Além de ter atuado com destaque nas atividades de ensino e pesquisa, Bell foi a primeira Diretora eleita da então recém-criada Faculdade de Enfermagem da UNICAMP, entre 2014 e 2018. Foi também uma das fundadoras da Sociedade Brasileira de Nutrição Parenteral e Enteral, e é membro da Sociedade Brasileira para o Progresso da Ciência, desde a década de 1970.
No dia 5 de abril de 2024, a Professora Maria Isabel Pedreira de Freitas e a Universidade Estadual de Campinas, representada pela Diretora da Faculdade de Enfermagem, Professora Roberta Cunha Matheus Rodrigues, assinaram um Termo de Parceria no qual Bel faz uma doação “de uma Bolsa Pesquisa, em favor da Universidade Estadual de Campinas-Unicamp, SP e Faculdade de Enfermagem (FEnf) da Unicamp, no valor anual de R$ 32.000,00 (trinta e dois mil reais), pelo prazo indeterminado, enquanto a doadora estiver viva. O objeto do apoio será utilizado para Bolsa Pesquisa para discentes regularmente matriculados no Programa de Pós-Graduação em Enfermagem (PPG-Enf), nível mestrado, da FEnf-Unicamp, Campinas/SP.

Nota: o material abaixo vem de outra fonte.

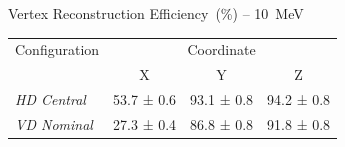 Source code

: \centering
Vertex Reconstruction Efficiency~(\%) -- \SI{10}{\mega\electronvolt}\\
\begin{tabular}{lccc}
\toprule
Configuration & \multicolumn{3}{c}{Coordinate} \\
 & X & Y & Z \\
\midrule
\emph{HD Central} & 53.7 ± 0.6 & 93.1 ± 0.8 & 94.2 ± 0.8 \\
\emph{VD Nominal} & 27.3 ± 0.4 & 86.8 ± 0.8 & 91.8 ± 0.8 \\
\bottomrule
\end{tabular}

Para pleitear a Bolsa Pesquisa, o candidato além de regularmente matriculado no Programa de Pós-graduação em Enfermagem deverá desenvolver sua Dissertação por meio da orientação de um docente permanente do mesmo programa, com a participação, na equipe de pesquisa, de um(a) enfermeiro(a), com no mínimo título de Mestre em Enfermagem, que esteja vinculado(a) a uma instituição de saúde pública e que atue na assistência, em serviços de atenção primária ou secundária ou terciária de saúde, com ações que contribuam para a busca de evidências no ambiente profissional ou correlato, em benefício do cliente e/ou de seus familiares. Os resultados e/ou produto da Dissertação deverão apontar evidências científicas, com aplicação prática no ambiente profissional.”

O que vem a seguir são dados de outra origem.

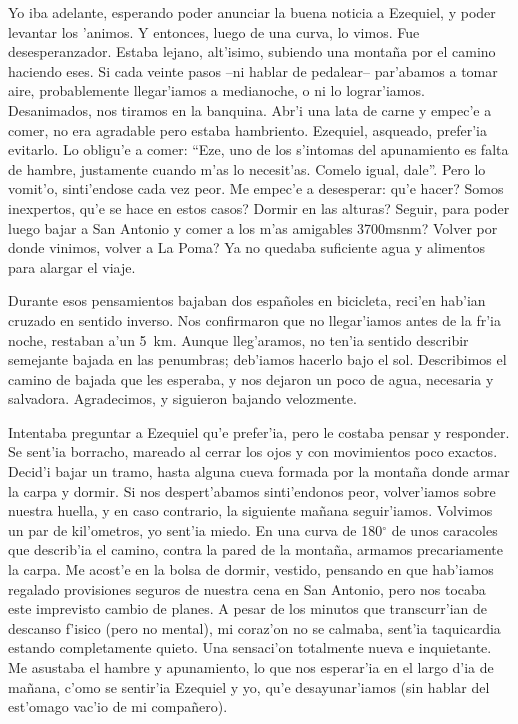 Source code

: Yo iba adelante, esperando poder anunciar la buena noticia a Ezequiel, y poder
levantar los 'animos. Y entonces, luego de una curva, lo vimos. Fue
desesperanzador. Estaba lejano, alt'isimo, subiendo una monta\~na por el camino
haciendo eses. Si cada veinte pasos --ni hablar de pedalear-- par'abamos a
tomar aire, probablemente llegar'iamos a medianoche, o ni lo lograr'iamos.
Desanimados, nos tiramos en la banquina. Abr'i una lata de carne y empec'e a
comer, no era agradable pero estaba hambriento. Ezequiel, asqueado, prefer'ia
evitarlo. Lo obligu'e a comer: ``Eze, uno de los s'intomas del apunamiento es
falta de hambre, justamente cuando m'as lo necesit'as. Comelo igual, dale''.
Pero lo vomit'o, sinti'endose cada vez peor. Me empec'e a desesperar:
\textquestiondown qu'e hacer? Somos inexpertos, \textquestiondown qu'e se hace
en estos casos? \textquestiondown Dormir en las alturas? \textquestiondown
Seguir, para poder luego bajar a San Antonio y comer a los m'as amigables
3700msnm? \textquestiondown Volver por donde vinimos, volver a La Poma? Ya no
quedaba suficiente agua y alimentos para alargar el viaje.

Durante esos pensamientos bajaban dos espa\~noles en bicicleta, reci'en hab'ian
cruzado en sentido inverso. Nos confirmaron que no llegar'iamos antes de la
fr'ia noche, restaban a'un 5~km. Aunque lleg'aramos, no ten'ia sentido describir
semejante bajada en las penumbras; deb'iamos hacerlo bajo el sol. Describimos el
camino de bajada que les esperaba, y nos dejaron un poco de agua, necesaria y
salvadora. Agradecimos, y siguieron bajando velozmente.

Intentaba preguntar a Ezequiel qu'e prefer'ia, pero le costaba pensar y
responder. Se sent'ia borracho, mareado al cerrar los ojos y con movimientos
poco exactos. Decid'i bajar un tramo, hasta alguna cueva formada por la
monta\~na donde armar la carpa y dormir. Si nos despert'abamos sinti'endonos
peor, volver'iamos sobre nuestra huella, y en caso contrario, la siguiente
ma\~nana seguir'iamos. Volvimos un par de kil'ometros, yo sent'ia miedo. En una
curva de 180$^\circ$ de unos caracoles que describ'ia el camino, contra la pared
de la monta\~na, armamos precariamente la carpa. Me acost'e en la bolsa de
dormir, vestido, pensando en que hab'iamos regalado provisiones seguros de
nuestra cena en San Antonio, pero nos tocaba este imprevisto cambio de planes. A
pesar de los minutos que transcurr'ian de descanso f'isico (pero no mental), mi
coraz'on no se calmaba, sent'ia taquicardia estando completamente quieto. Una
sensaci'on totalmente nueva e inquietante. Me asustaba el hambre y apunamiento,
lo que nos esperar'ia en el largo d'ia de ma\~nana, c'omo se sentir'ia Ezequiel
y yo, qu'e desayunar'iamos (sin hablar del est'omago vac'io de mi
compa\~nero).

Além de efetivamente contribuir com a formação de jovens pesquisadores e com a atividade de ensino e pesquisa da Faculdade de Enfermagem, o ato de filantropia de Bell, é um exemplo que pode inspirar ações similares por parte de cidadãos comuns, resultando no aumento da capacidade de financiamento de projetos e alavancando a atividade formadora das universidades brasileiras.
Professora Maria Isabel Pedreira de Freitas e a Diretora da Faculdade de Enfermagem, Professora Roberta Cunha Matheus Rodrigues, durante a assinatura do Termo de Parceria.
Professora Maria Helena de Mello Lima, Diretora Associada da Faculdade de Enfermagem, Professora Roberta Cunha Matheus Rodrigues, Diretora da Faculdade de Enfermagem, Professora Maria Isabel Pedreira de Freitas e Professora Neusa Maria Costa Alexandre durante a cerimônia de assinatura do Termo de Parceria.